The plaintiffs then brought this lawsuit under 42 U.S.C. § 1983, claiming that being fired for their failure to comply with the grooming policy infringed upon their liberty interest to control their personal appearance in violation of their substantive-due-process rights. They asked the District Court to invalidate the policy, to impose compensatory and punitive damages, and to reinstate them. Concluding that the grooming policy had a rational relationship to legitimate governmental goals, the District Court3  granted the defendants' motion for summary judgment. On the plaintiffs' appeal from this decision, we affirm.

Our review of the District Court's decision to grant summary judgment is guided by the same standard it used. We will affirm its decision if, after reviewing the record in the light most favorable to the plaintiffs, it reveals no genuine dispute over a material fact and if the defendants are entitled to judgment as a matter of law. The existence of a factual dispute precludes summary judgment only if the dispute is genuine and the fact disputed material.

The arguments in this case focus on two decisions: the Supreme Court's decision in Kelley v. Johnson, 425 U.S. 238, 96 S. Ct. 1440, 47 L. Ed. 2d 708 (1976), and our decision in Lowman v. Davies, 704 F.2d 1044 (8th Cir. 1983). Kelley involved a substantive-due-process challenge to a police department's grooming regulation. The Court assumed that the complaining officer had a liberty interest in his personal appearance, but went on to uphold the policy as not being "so irrational that it [could] be branded 'arbitrary'...." 425 U.S. at 248, 96 S. Ct. at 1446 (citation omitted). In Lowman, we considered the constitutionality of a grooming policy enforced by the Arkansas Department of Parks and Tourism against one of its park naturalists. Relying on Kelley, we held that the Department's policy did not violate substantive due process because its goals of making naturalists recognizable to the public, making them more likely to deter violators of park regulations, and promoting esprit de corps among Department employees were not "wholly arbitrary." 704 F.2d at 1046 (footnote omitted).

Our decision in Lowman should easily dispose of this case. As part of their motion for summary judgment, the defendants submitted the affidavits of four Board members indicating that the purpose of the policy was to promote esprit de corps among EMTs, to present a uniform, professional image, and to minimize the possibility of EMTs' hair interfering with the performance of their job duties. While we may not believe that "the regulation is wise, or the best way to meet these goals [,]" we cannot conclude that any of these justifications is "wholly arbitrary." Id. at 1046.

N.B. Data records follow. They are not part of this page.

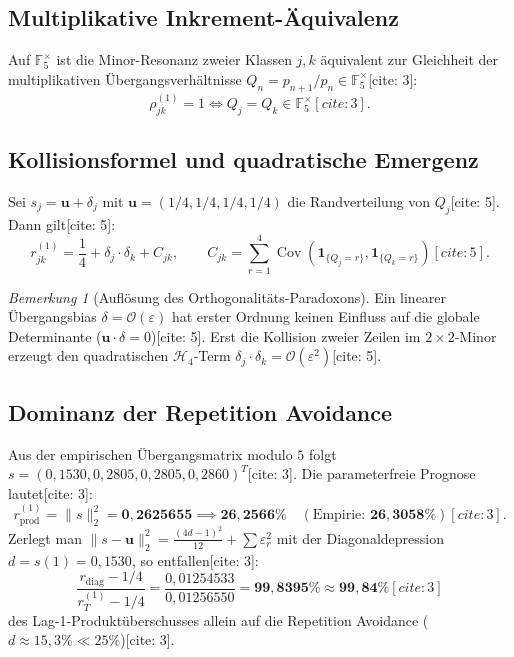 \documentclass[11pt,a4paper]{article}
\theoremstyle{definition}
\theoremstyle{remark}
\newtheorem{bemerkung}[theorem]{Bemerkung}
\begin{document}
\subsection{Multiplikative Inkrement-Äquivalenz}
Auf $\mathbb{F}_5^\times$ ist die Minor-Resonanz zweier Klassen $j, k$ äquivalent zur Gleichheit der multiplikativen Übergangsverhältnisse $Q_n = p_{n+1}/p_n \in \mathbb{F}_5^\times$[cite: 3]:
\begin{equation}
\rho_{jk}^{(1)} = 1 \iff Q_j = Q_k \in \mathbb{F}_5^\times[cite: 3].
\end{equation}

\subsection{Kollisionsformel und quadratische Emergenz}
Sei $s_j = \mathbf{u} + \delta_j$ mit $\mathbf{u} = (1/4, 1/4, 1/4, 1/4)$ die Randverteilung von $Q_j$[cite: 5]. Dann gilt[cite: 5]:
\begin{equation}
r_{jk}^{(1)} = \frac{1}{4} + \delta_j \cdot \delta_k + C_{jk}, \qquad C_{jk} = \sum_{r=1}^4 \operatorname{Cov}\left(\mathbf{1}_{\{Q_j=r\}}, \mathbf{1}_{\{Q_k=r\}}\right)[cite: 5].
\end{equation}
\begin{bemerkung}[Auflösung des Orthogonalitäts-Paradoxons]
Ein linearer Übergangsbias $\delta = \mathcal{O}(\varepsilon)$ hat erster Ordnung keinen Einfluss auf die globale Determinante ($\mathbf{u} \cdot \delta = 0$)[cite: 5]. Erst die Kollision zweier Zeilen im $2\times 2$-Minor erzeugt den quadratischen $\mathcal{H}_4$-Term $\delta_j \cdot \delta_k = \mathcal{O}(\varepsilon^2)$[cite: 5].
\end{bemerkung}

\subsection{Dominanz der Repetition Avoidance}
Aus der empirischen Übergangsmatrix modulo $5$ folgt $s = (0{,}1530, 0{,}2805, 0{,}2805, 0{,}2860)^T$[cite: 3]. Die parameterfreie Prognose lautet[cite: 3]:
\begin{equation}
r_{\mathrm{prod}}^{(1)} = \|s\|_2^2 = \mathbf{0{,}2625655} \implies \mathbf{26{,}2566\%} \quad (\text{Empirie: } \mathbf{26{,}3058\%})[cite: 3].
\end{equation}
Zerlegt man $\|s-\mathbf{u}\|_2^2 = \frac{(4d-1)^2}{12} + \sum \varepsilon_r^2$ mit der Diagonaldepression $d = s(1) = 0{,}1530$, so entfallen[cite: 3]:
\begin{equation}
\frac{r_{\mathrm{diag}} - 1/4}{r_T^{(1)} - 1/4} = \frac{0{,}01254533}{0{,}01256550} = \mathbf{99{,}8395\% \approx 99{,}84\%}[cite: 3]
\end{equation}
des Lag-1-Produktüberschusses allein auf die Repetition Avoidance ($d \approx 15{,}3\% \ll 25\%$)[cite: 3].
\end{document}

Plaintiffs argue, however, that Lowman is not dispositive of their case. In Lowman, we stated that Kelley was controlling " [b]ecause park naturalists had law enforcement duties...." Id. at 1046. Plaintiffs claim they are entitled to a trial on the issue of whether their jobs as EMTs are sufficiently similar to that of park naturalists and police officers to justify Kelley's application to their case. Despite the language quoted from Lowman, we disagree. Our decisions since Lowman have made it clear that "substantive-due-process claims should be limited to 'truly irrational' governmental actions." Chesterfield Development Corp. v. City of Chesterfield, 963 F.2d 1102, 1104 (8th Cir. 1992) (quoting Lemke v. Cass County, Nebraska, 846 F.2d 469, 472 (8th Cir. 1987) (en banc) (per curiam) (Arnold, J., concurring)). Whatever difference there may be between the duties of police officers and park naturalists in contrast to EMTs, this difference does not make grooming regulations "truly irrational" when applied to the latter group. EMTs are uniformed public employees who need to be easily recognizable.

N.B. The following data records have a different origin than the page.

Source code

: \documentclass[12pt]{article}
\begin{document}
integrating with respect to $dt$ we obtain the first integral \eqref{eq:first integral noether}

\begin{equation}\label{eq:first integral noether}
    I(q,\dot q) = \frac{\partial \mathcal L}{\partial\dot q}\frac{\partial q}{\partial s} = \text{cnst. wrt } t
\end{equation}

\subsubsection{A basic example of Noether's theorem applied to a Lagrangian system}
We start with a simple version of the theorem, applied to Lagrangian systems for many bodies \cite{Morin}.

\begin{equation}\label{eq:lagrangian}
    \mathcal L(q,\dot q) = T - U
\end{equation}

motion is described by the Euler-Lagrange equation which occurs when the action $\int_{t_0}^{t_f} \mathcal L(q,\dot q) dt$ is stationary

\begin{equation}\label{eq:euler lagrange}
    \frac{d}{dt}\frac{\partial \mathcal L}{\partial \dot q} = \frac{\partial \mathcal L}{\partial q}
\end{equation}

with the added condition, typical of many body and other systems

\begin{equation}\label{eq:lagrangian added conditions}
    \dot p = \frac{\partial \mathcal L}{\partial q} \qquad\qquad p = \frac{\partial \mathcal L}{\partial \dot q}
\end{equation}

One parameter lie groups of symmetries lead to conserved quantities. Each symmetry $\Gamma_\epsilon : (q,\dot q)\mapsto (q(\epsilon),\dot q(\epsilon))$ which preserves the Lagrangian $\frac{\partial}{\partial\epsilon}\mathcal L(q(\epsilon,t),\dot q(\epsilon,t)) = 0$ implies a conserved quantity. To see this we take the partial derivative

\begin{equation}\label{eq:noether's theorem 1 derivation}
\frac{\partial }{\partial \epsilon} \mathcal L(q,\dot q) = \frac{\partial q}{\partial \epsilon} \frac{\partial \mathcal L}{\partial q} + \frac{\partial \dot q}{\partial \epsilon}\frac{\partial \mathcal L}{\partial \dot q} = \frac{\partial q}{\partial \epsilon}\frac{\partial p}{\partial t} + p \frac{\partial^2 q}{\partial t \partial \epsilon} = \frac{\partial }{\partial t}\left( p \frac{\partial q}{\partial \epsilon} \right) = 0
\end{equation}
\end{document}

Similarly, the plaintiffs are not entitled to a trial on the issue of whether the defendants adopted the policy to suit their own personal preferences or for the reasons the four Board members indicated in their affidavits. Although the plaintiffs claim that the reasons provided by the defendants (which we have already held are not wholly arbitrary) were not the real reasons for the policy, they have not presented any evidence of their own contradicting the defendants' affidavits. Moreover, the distinction between the defendants' supposedly improper personal preferences and the reasons given by the defendants to justify their policy eludes us. The fact that the EMTs are in uniforms at all or that their uniforms are a particular style in some sense reflects the personal preferences of the defendants. Nevertheless, no one would seriously argue that requiring the plaintiffs to wear a uniform of a particular style violates their substantive-due-process rights. Defendants are the officials responsible under local law for operation of the ambulance service. They have the power to treat hair, or the lack of it, as part of the EMTs' uniform. Their policy may be mistaken or even silly, but it doesn't violate the Fourteenth Amendment.

The District Court did not err in granting the defendants' motion for summary judgment. Consequently, its judgment is affirmed.

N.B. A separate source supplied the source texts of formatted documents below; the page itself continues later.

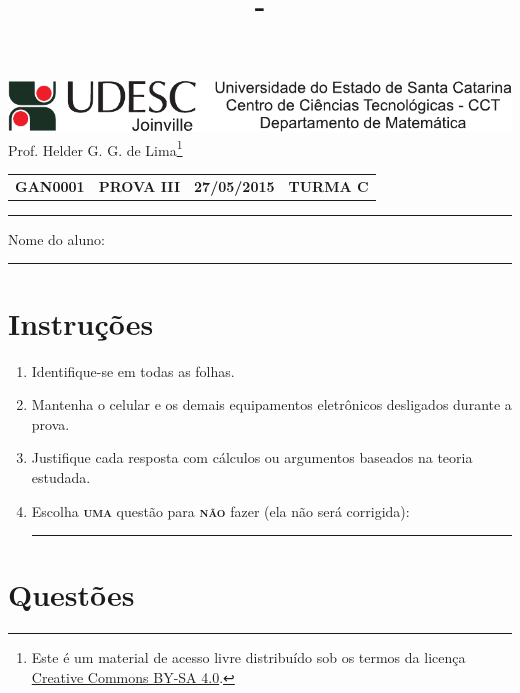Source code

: \documentclass[12pt,a4paper]{article}
\author{\eu}
\title{\tipo - \disciplina}
\date{\data}
\newcommand*\tipo{PROVA III}
\newcommand*\turma{TURMA C}
\newcommand*\disciplina{GAN0001}
\newcommand*\eu{Helder G. G. de Lima}
\newcommand*\data{27/05/2015}
\begin{document}
\thispagestyle{empty}
\begin{center}
\includegraphics{udesc_joinville_cabecalho.pdf}
\\ Prof. \eu\footnote{
Este é um material de acesso livre distribuído sob os termos da licença \href{https://creativecommons.org/licenses/by-sa/4.0/deed.pt_BR}{Creative Commons BY-SA 4.0}.}

\noindent\begin{tabular}{l c c r}
  \textbf{\disciplina}
& \textbf{\tipo}
& \textbf{\data}
& \textbf{\turma}
\end{tabular}\vspace{-0.3cm}
\noindent\rule{17cm}{0.01cm}
\end{center}

\noindent Nome do aluno: \rule{14cm}{0.01cm}

\section*{Instruções}

\begin{enumerate}
\renewcommand{\theenumi}{\Roman{enumi}}
\item Identifique-se em todas as folhas.
\item Mantenha o celular e os demais equipamentos eletrônicos desligados durante a prova.
\item Justifique cada resposta com cálculos ou argumentos baseados na teoria estudada.
\item Escolha \textsc{\textbf{uma}} questão para \textsc{\textbf{não}} fazer (ela não será corrigida): \rule{3cm}{0.01cm}
\end{enumerate}

\section*{Questões}
\end{document}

We refer to the defendants collectively as the Department


The policy in its entirety reads as follows:

All EMT personnel shall be neat appearing and well groomed while in uniform. Uniforms shall be kept neat and clean at all times when possible. Care should be taken to notify supervising personnel when uniforms are threadbare or faded. All personnel should report for duty clean shaven with neat and trimmed haircuts. Male personnel shall maintain hairlengths so that there is not hair extending over the collar or extending over one half the ear, with no sideburns longer than the lower lobe of the ear. No employee will wear a beard or mustache while in EMT uniform. No porkchop sideburns are acceptable. Hair will be neatly groomed and will not present a ragged or unkept appearance. Hair coloring if used must appear natural. Any changes that this memo presents from the present policy will take effect August 15, 1990.

Note: Policy on female grooming and uniforms shall be forthcoming for female employees.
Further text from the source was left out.